Hay found James in his old age far more genial and less alarming than in his middle age. For one thing, the appearance was milder since he had shaved off his beard; in fact, the resulting combination of bald head and rosy smooth ovoid face put one in mind of Humpty Dumpty. “You are a fellow celebrity,” said Hay. “That’s all. The press, which defines us all, celebrates both you and him. Now he comes to celebrate you and, in the act, celebrates himself yet again.”

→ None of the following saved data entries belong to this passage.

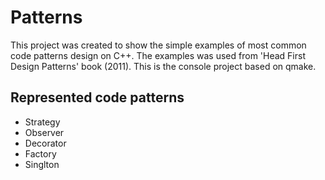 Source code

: # Patterns

This project was created to show the simple examples of most common code patterns design on C++. The examples was used from 'Head First Design Patterns' book (2011). This is the console project based on qmake.

## Represented code patterns 

* Strategy
* Observer
* Decorator
* Factory
* Singlton
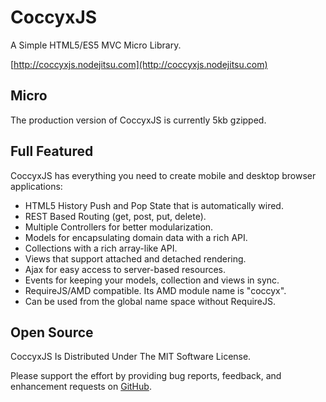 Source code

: # CoccyxJS
A Simple HTML5/ES5 MVC Micro Library.

[http://coccyxjs.nodejitsu.com](http://coccyxjs.nodejitsu.com)

## Micro
The production version of CoccyxJS is currently 5kb gzipped.

## Full Featured
CoccyxJS has everything you need to create mobile and desktop browser applications:
* HTML5 History Push and Pop State that is automatically wired.
* REST Based Routing (get, post, put, delete).
* Multiple Controllers for better modularization.
* Models for encapsulating domain data with a rich API.
* Collections with a rich array-like API.
* Views that support attached and detached rendering.
* Ajax for easy access to server-based resources.
* Events for keeping your models, collection and views in sync.
* RequireJS/AMD compatible. Its AMD module name is "coccyx".
* Can be used from the global name space without RequireJS.

## Open Source
CoccyxJS Is Distributed Under The MIT Software License.

Please support the effort by providing bug reports, feedback, and enhancement requests on [GitHub](https://github.com/jeffschwartz/coccyx/issues?page=1&state=open).

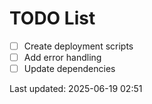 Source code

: # TODO List

- [ ] Create deployment scripts
- [ ] Add error handling
- [ ] Update dependencies

Last updated: 2025-06-19 02:51
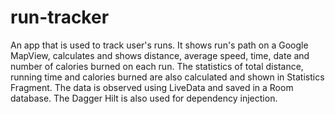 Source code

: # run-tracker
An app that is used to track user's runs. It shows run's path on a Google MapView, calculates and shows distance, average speed, time, date and number of calories burned on each run. The statistics of total distance, running time and calories burned are also calculated and shown in Statistics Fragment. The data is observed using LiveData and saved in a Room database. The Dagger Hilt is also used for dependency injection.
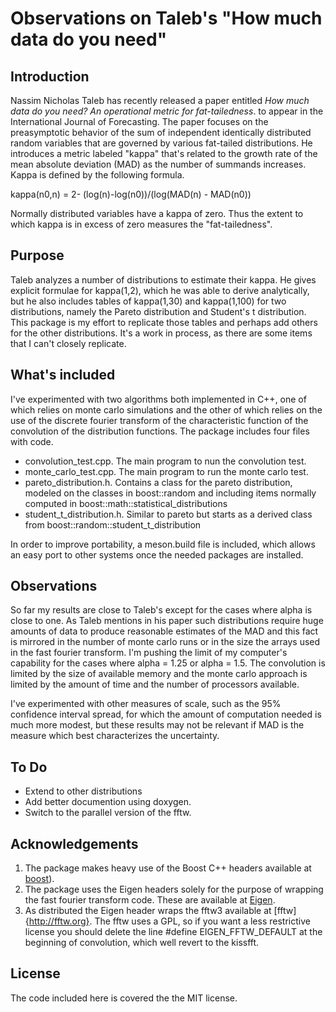 # Observations on Taleb's "How much data do you need"

## Introduction

Nassim Nicholas Taleb has recently released a paper entitled *How much data do you need?
An operational metric for fat-tailedness*. to appear in the International Journal of Forecasting.  The
paper focuses on the preasymptotic behavior of the sum of independent identically distributed
random variables that are governed by various fat-tailed distributions.  He introduces a 
metric labeled "kappa" that's related to the growth rate of the mean absolute deviation (MAD) 
as the number of summands increases.  Kappa is defined by the following formula.

   kappa(n0,n) = 2- (log(n)-log(n0))/(log(MAD(n) - MAD(n0))
   
Normally distributed variables have a kappa of zero.  Thus the extent to which kappa is in 
excess of zero measures the "fat-tailedness".

## Purpose

Taleb analyzes a number of distributions to estimate their kappa.  He gives explicit formulae
for kappa(1,2), which he was able to derive analytically, but he also includes tables of
kappa(1,30) and kappa(1,100) for two distributions, namely the Pareto distribution and 
Student's t distribution.  This package is my effort to replicate those tables and perhaps add
others for the other distributions.  It's a work in process, as there are some items that I can't 
closely replicate.

## What's included

I've experimented with two algorithms both implemented in C++, one of which relies on 
monte carlo simulations and the other of which relies on the use of the discrete fourier 
transform of the characteristic function of the convolution of the distribution functions. 
The package includes four files with code.

*  convolution_test.cpp.  The main program to nun the convolution test.
*  monte_carlo_test.cpp.  The main program to run the monte carlo test.
*  pareto_distribution.h.  Contains a class for the pareto distribution, modeled on the classes in boost::random and
including items normally computed in boost::math::statistical_distributions
*  student_t_distribution.h. Similar to pareto but starts as a derived class from
boost::random::student_t_distribution

In order to improve portability, a meson.build file is included, which allows an easy port 
to other systems once the needed packages are installed.

## Observations

So far my results are close to Taleb's except for the cases where alpha is close to one.  As 
Taleb mentions in his paper such distributions require huge amounts of data to produce 
reasonable estimates of the MAD and this fact is mirrored in the number of monte carlo runs
or in the size the arrays used in the fast fourier transform.  I'm pushing the limit of
my computer's capability for the cases where alpha = 1.25 or alpha = 1.5.  The convolution 
is limited by the size of available memory and the monte carlo approach is limited by the
amount of time and the number of processors available.

I've experimented with other measures of scale, such as the 95% confidence interval spread,
for which the amount of computation needed is much more modest, but these results may not 
be relevant if MAD is the measure which best characterizes the uncertainty.

## To Do

* Extend to other distributions
* Add better documention using doxygen.
* Switch to the parallel version of the fftw.

## Acknowledgements

1. The package makes heavy use of the Boost C++ headers available at 
[boost](http://www.boost.org)).
2. The package uses the Eigen headers solely for the purpose of wrapping the fast fourier
transform code.  These are available at [Eigen](http://www.eigen.tuxfamily.org).
3. As distributed the Eigen header wraps the fftw3 available at [fftw]{http://fftw.org}.  The fftw uses
a GPL, so if you want a less restrictive license you should delete the line
#define EIGEN_FFTW_DEFAULT at the beginning of convolution, which well revert to the
kissfft.

## License
The code included here is covered the the MIT license.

“He is a wondrous fool,” said Adams. “Stay longer and I’ll invite him here.”
“No. No. No. The ladies of America are waiting for me to tell them about Balzac. So much—ah, money can be earned by lecturing, I had no idea.”
James had not been in Washington since 1882; and he had not been in the United States for some years. “Contemptible, effete snob!” Theodore Rex would roar whenever the name was mentioned. But Theodore was himself sufficiently a snob, if not effete, to realize that since the reigning novelist of the English-speaking world had come home to take one last long look at his native land, the President must invite him to the Diplomatic Reception. With each passing year in the White House, Theodore became more royal, and his receptions and dinner parties now had a definite Sun King style to them. Therefore, protocol required that America’s great writer be received by his sovereign. James had been delighted and, wickedly, amused by the invitation; his view of the President was every bit as dark as the President’s of him, but where Theodore thundered, James mocked softly; Theodore Rex was simply a noisy jingo, not to be encouraged.